* Data records *

◇ ◇ ◇ ◇

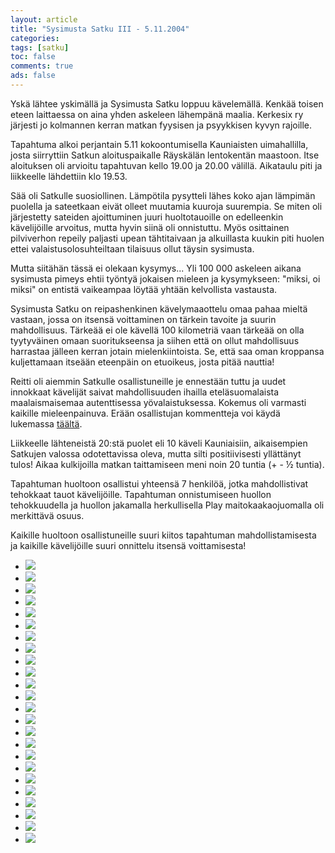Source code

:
 ```yaml
--- 
layout: article 
title: "Sysimusta Satku III - 5.11.2004" 
categories: 
tags: [satku]
toc: false 
comments: true 
ads: false 
--- 
```


Yskä lähtee yskimällä ja Sysimusta Satku loppuu kävelemällä. Kenkää
toisen eteen laittaessa on aina yhden askeleen lähempänä maalia.
Kerkesix ry järjesti jo kolmannen kerran matkan fyysisen ja psyykkisen
kyvyn rajoille.

Tapahtuma alkoi perjantain 5.11 kokoontumisella Kauniaisten
uimahallilla, josta siirryttiin Satkun aloituspaikalle Räyskälän
lentokentän maastoon. Itse aloituksen oli arvioitu tapahtuvan kello
19.00 ja 20.00 välillä. Aikataulu piti ja liikkeelle lähdettiin klo
19.53.

Sää oli Satkulle suosiollinen. Lämpötila pysytteli lähes koko ajan
lämpimän puolella ja sateetkaan eivät olleet muutamia kuuroja suurempia.
Se miten oli järjestetty sateiden ajoittuminen juuri huoltotauoille on
edelleenkin kävelijöille arvoitus, mutta hyvin siinä oli onnistuttu.
Myös osittainen pilviverhon repeily paljasti upean tähtitaivaan ja
alkuillasta kuukin piti huolen ettei valaistusolosuhteiltaan tilaisuus
ollut täysin sysimusta.

Mutta siitähän tässä ei olekaan kysymys... Yli 100 000 askeleen aikana
sysimusta pimeys ehtii työntyä jokaisen mieleen ja kysymykseen: "miksi,
oi miksi" on entistä vaikeampaa löytää yhtään kelvollista vastausta.

Sysimusta Satku on reipashenkinen kävelymaaottelu omaa pahaa mieltä
vastaan, jossa on itsensä voittaminen on tärkein tavoite ja suurin
mahdollisuus. Tärkeää ei ole kävellä 100 kilometriä vaan tärkeää on olla
tyytyväinen omaan suoritukseensa ja siihen että on ollut mahdollisuus
harrastaa jälleen kerran jotain mielenkiintoista. Se, että saa oman
kroppansa kuljettamaan itseään eteenpäin on etuoikeus, josta pitää
nauttia!

Reitti oli aiemmin Satkulle osallistuneille je ennestään tuttu ja uudet
innokkaat kävelijät saivat mahdollisuuden ihailla eteläsuomalaista
maalaismaisemaa autenttisessa yövalaistuksessa. Kokemus oli varmasti
kaikille mieleenpainuva. Erään osallistujan kommentteja voi käydä
lukemassa
[täältä](http://www.hevoslaaksontalli.fi/ApoBlog/2004/11/07/sysimustan-satkun-jalkitunnelmia/).

Liikkeelle lähteneistä 20:stä puolet eli 10 käveli Kauniaisiin,
aikaisempien Satkujen valossa odotettavissa oleva, mutta silti
positiivisesti yllättänyt tulos! Aikaa kulkijoilla matkan taittamiseen
meni noin 20 tuntia (+ - ½ tuntia).

Tapahtuman huoltoon osallistui yhteensä 7 henkilöä, jotka mahdollistivat
tehokkaat tauot kävelijöille. Tapahtuman onnistumiseen huollon
tehokkuudella ja huollon jakamalla herkullisella Play
maitokaakaojuomalla oli merkittävä osuus.

Kaikille huoltoon osallistuneille suuri kiitos tapahtuman
mahdollistamisesta ja kaikille kävelijöille suuri onnittelu itsensä
voittamisesta!

<div class="image-gallery">

-   [![](/Media/Default/ImageGalleries/sysimusta-satku-3/Thumbnails/1.jpg)](/Media/Default/ImageGalleries/sysimusta-satku-3/1.jpg)
-   [![](/Media/Default/ImageGalleries/sysimusta-satku-3/Thumbnails/10.jpg)](/Media/Default/ImageGalleries/sysimusta-satku-3/10.jpg)
-   [![](/Media/Default/ImageGalleries/sysimusta-satku-3/Thumbnails/11.jpg)](/Media/Default/ImageGalleries/sysimusta-satku-3/11.jpg)
-   [![](/Media/Default/ImageGalleries/sysimusta-satku-3/Thumbnails/12.jpg)](/Media/Default/ImageGalleries/sysimusta-satku-3/12.jpg)
-   [![](/Media/Default/ImageGalleries/sysimusta-satku-3/Thumbnails/13.jpg)](/Media/Default/ImageGalleries/sysimusta-satku-3/13.jpg)
-   [![](/Media/Default/ImageGalleries/sysimusta-satku-3/Thumbnails/14.jpg)](/Media/Default/ImageGalleries/sysimusta-satku-3/14.jpg)
-   [![](/Media/Default/ImageGalleries/sysimusta-satku-3/Thumbnails/15.jpg)](/Media/Default/ImageGalleries/sysimusta-satku-3/15.jpg)
-   [![](/Media/Default/ImageGalleries/sysimusta-satku-3/Thumbnails/16.jpg)](/Media/Default/ImageGalleries/sysimusta-satku-3/16.jpg)
-   [![](/Media/Default/ImageGalleries/sysimusta-satku-3/Thumbnails/17.jpg)](/Media/Default/ImageGalleries/sysimusta-satku-3/17.jpg)
-   [![](/Media/Default/ImageGalleries/sysimusta-satku-3/Thumbnails/18.jpg)](/Media/Default/ImageGalleries/sysimusta-satku-3/18.jpg)
-   [![](/Media/Default/ImageGalleries/sysimusta-satku-3/Thumbnails/19.jpg)](/Media/Default/ImageGalleries/sysimusta-satku-3/19.jpg)
-   [![](/Media/Default/ImageGalleries/sysimusta-satku-3/Thumbnails/2.jpg)](/Media/Default/ImageGalleries/sysimusta-satku-3/2.jpg)
-   [![](/Media/Default/ImageGalleries/sysimusta-satku-3/Thumbnails/20.jpg)](/Media/Default/ImageGalleries/sysimusta-satku-3/20.jpg)
-   [![](/Media/Default/ImageGalleries/sysimusta-satku-3/Thumbnails/21.jpg)](/Media/Default/ImageGalleries/sysimusta-satku-3/21.jpg)
-   [![](/Media/Default/ImageGalleries/sysimusta-satku-3/Thumbnails/22.jpg)](/Media/Default/ImageGalleries/sysimusta-satku-3/22.jpg)
-   [![](/Media/Default/ImageGalleries/sysimusta-satku-3/Thumbnails/23.jpg)](/Media/Default/ImageGalleries/sysimusta-satku-3/23.jpg)
-   [![](/Media/Default/ImageGalleries/sysimusta-satku-3/Thumbnails/24.jpg)](/Media/Default/ImageGalleries/sysimusta-satku-3/24.jpg)
-   [![](/Media/Default/ImageGalleries/sysimusta-satku-3/Thumbnails/3.jpg)](/Media/Default/ImageGalleries/sysimusta-satku-3/3.jpg)
-   [![](/Media/Default/ImageGalleries/sysimusta-satku-3/Thumbnails/4.jpg)](/Media/Default/ImageGalleries/sysimusta-satku-3/4.jpg)
-   [![](/Media/Default/ImageGalleries/sysimusta-satku-3/Thumbnails/5.jpg)](/Media/Default/ImageGalleries/sysimusta-satku-3/5.jpg)
-   [![](/Media/Default/ImageGalleries/sysimusta-satku-3/Thumbnails/6.jpg)](/Media/Default/ImageGalleries/sysimusta-satku-3/6.jpg)
-   [![](/Media/Default/ImageGalleries/sysimusta-satku-3/Thumbnails/7.jpg)](/Media/Default/ImageGalleries/sysimusta-satku-3/7.jpg)
-   [![](/Media/Default/ImageGalleries/sysimusta-satku-3/Thumbnails/8.jpg)](/Media/Default/ImageGalleries/sysimusta-satku-3/8.jpg)
-   [![](/Media/Default/ImageGalleries/sysimusta-satku-3/Thumbnails/9.jpg)](/Media/Default/ImageGalleries/sysimusta-satku-3/9.jpg)

</div>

◇ ◇ ◇ ◇

All that is wanted is a faithful reproduction of the line above with "Yskä lähtee yskimällä", the line with "kyvyn rajoille.", and every line in between.

* Response for this exercise *
Yskä lähtee yskimällä ja Sysimusta Satku loppuu kävelemällä. Kenkää
toisen eteen laittaessa on aina yhden askeleen lähempänä maalia.
Kerkesix ry järjesti jo kolmannen kerran matkan fyysisen ja psyykkisen
kyvyn rajoille.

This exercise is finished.